Not a Medium member, you can read the article here.
When it comes to data engineering, it often requires a credit card and a cloud subscription, but mastering modern data transformation can actually be achieved on our local machine.
In this article, we are going to build a functional ELT (Extract, Load, Transform) pipeline using DuckDB (our analytical engine) and dbt (data transformation).
Here is what we will cover:
- The Architecture: Understanding the "Local Stack" approach.
- The Ingestion: Using Python to load raw business data into DuckDB.
- The Configuration: Setting up
dbt-duckdbto connect to our local database. - The Transformation: Building specific data marts for Sales and Finance teams.
Let's get started!
Why DuckDB & DBT?
Before starting to code, let's understand our tools first. Using DuckDB can provide you with the power of a tool similar to Snowflake if your data size is around 100GB to a few TBs. You don't need to go through cloud configuration, but you can process your data incredibly fast locally on your laptops.
Using dbt can bring software engineering best practices — like version control, dependency management, and automated testing — to your SQL code, turning a folder of scripts into a reliable, documented, and professional data transformation layer.
Next, let's explore how we can utilize these two tools to assist a coffee shop.
Our ELT Data Pipeline
You have been hired as the Data Engineer for a growing chain of coffee shops. Currently, their data storage is not organized.
- Sales Data sits in CSV exports from their Point-of-Sale (POS) system.

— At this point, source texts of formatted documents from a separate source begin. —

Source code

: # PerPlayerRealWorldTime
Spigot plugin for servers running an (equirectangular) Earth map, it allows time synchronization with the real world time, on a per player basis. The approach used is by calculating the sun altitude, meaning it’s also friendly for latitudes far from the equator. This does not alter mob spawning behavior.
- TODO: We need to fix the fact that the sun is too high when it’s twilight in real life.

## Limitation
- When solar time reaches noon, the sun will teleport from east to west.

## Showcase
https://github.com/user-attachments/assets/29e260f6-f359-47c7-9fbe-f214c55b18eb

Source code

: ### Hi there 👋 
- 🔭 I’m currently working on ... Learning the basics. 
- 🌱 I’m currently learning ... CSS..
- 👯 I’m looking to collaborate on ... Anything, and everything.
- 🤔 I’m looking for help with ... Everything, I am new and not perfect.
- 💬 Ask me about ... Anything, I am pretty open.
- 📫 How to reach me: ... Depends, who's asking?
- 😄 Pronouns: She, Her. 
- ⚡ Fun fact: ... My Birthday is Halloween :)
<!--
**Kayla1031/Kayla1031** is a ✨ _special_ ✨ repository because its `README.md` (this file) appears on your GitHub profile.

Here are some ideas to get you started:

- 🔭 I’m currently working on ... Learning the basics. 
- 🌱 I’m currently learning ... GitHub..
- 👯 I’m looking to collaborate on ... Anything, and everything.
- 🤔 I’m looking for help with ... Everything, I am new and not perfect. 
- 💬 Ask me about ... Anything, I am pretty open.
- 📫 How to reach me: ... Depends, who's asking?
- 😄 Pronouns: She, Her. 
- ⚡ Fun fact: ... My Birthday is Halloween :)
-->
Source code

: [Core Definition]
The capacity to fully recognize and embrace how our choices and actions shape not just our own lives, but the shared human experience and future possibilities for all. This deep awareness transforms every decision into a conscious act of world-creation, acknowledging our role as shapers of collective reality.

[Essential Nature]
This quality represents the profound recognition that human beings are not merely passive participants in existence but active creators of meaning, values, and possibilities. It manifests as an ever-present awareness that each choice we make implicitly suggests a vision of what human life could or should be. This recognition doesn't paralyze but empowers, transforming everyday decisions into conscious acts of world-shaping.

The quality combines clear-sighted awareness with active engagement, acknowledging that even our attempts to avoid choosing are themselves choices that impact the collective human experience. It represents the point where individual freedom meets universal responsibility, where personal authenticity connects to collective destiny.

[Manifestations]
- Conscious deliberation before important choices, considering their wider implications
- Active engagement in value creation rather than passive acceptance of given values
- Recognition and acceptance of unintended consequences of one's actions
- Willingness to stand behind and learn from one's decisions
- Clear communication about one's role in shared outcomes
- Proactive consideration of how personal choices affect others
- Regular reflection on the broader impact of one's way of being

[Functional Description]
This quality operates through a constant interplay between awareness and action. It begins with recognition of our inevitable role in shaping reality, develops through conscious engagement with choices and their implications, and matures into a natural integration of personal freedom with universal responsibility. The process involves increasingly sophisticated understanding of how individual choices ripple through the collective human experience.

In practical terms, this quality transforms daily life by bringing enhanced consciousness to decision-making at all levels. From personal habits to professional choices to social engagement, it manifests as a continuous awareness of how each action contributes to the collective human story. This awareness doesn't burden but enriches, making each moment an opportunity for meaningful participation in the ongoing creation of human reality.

- Budget Data sits in Excel sheets maintained by the finance department.
However, they are still manually copying and pasting rows into a master spreadsheet. This is slow, error-prone, and unscalable.
Therefore, you decide to help them build an ELT pipeline to extract data from multiple sources, load data into the centralized database (DuckDB), and work on some transformation from raw data into clean "Data Marts" for the Sales and Finance teams using DBT.
Step 1: Extract and Load
First, we need to get the data out of the files and into DuckDB.
1–1: Create a project folder and install the necessary libraries
pip install duckdb dbt-duckdb pandas1–2: Create a file named load.py. This script will create our database and load the raw files into DuckDB.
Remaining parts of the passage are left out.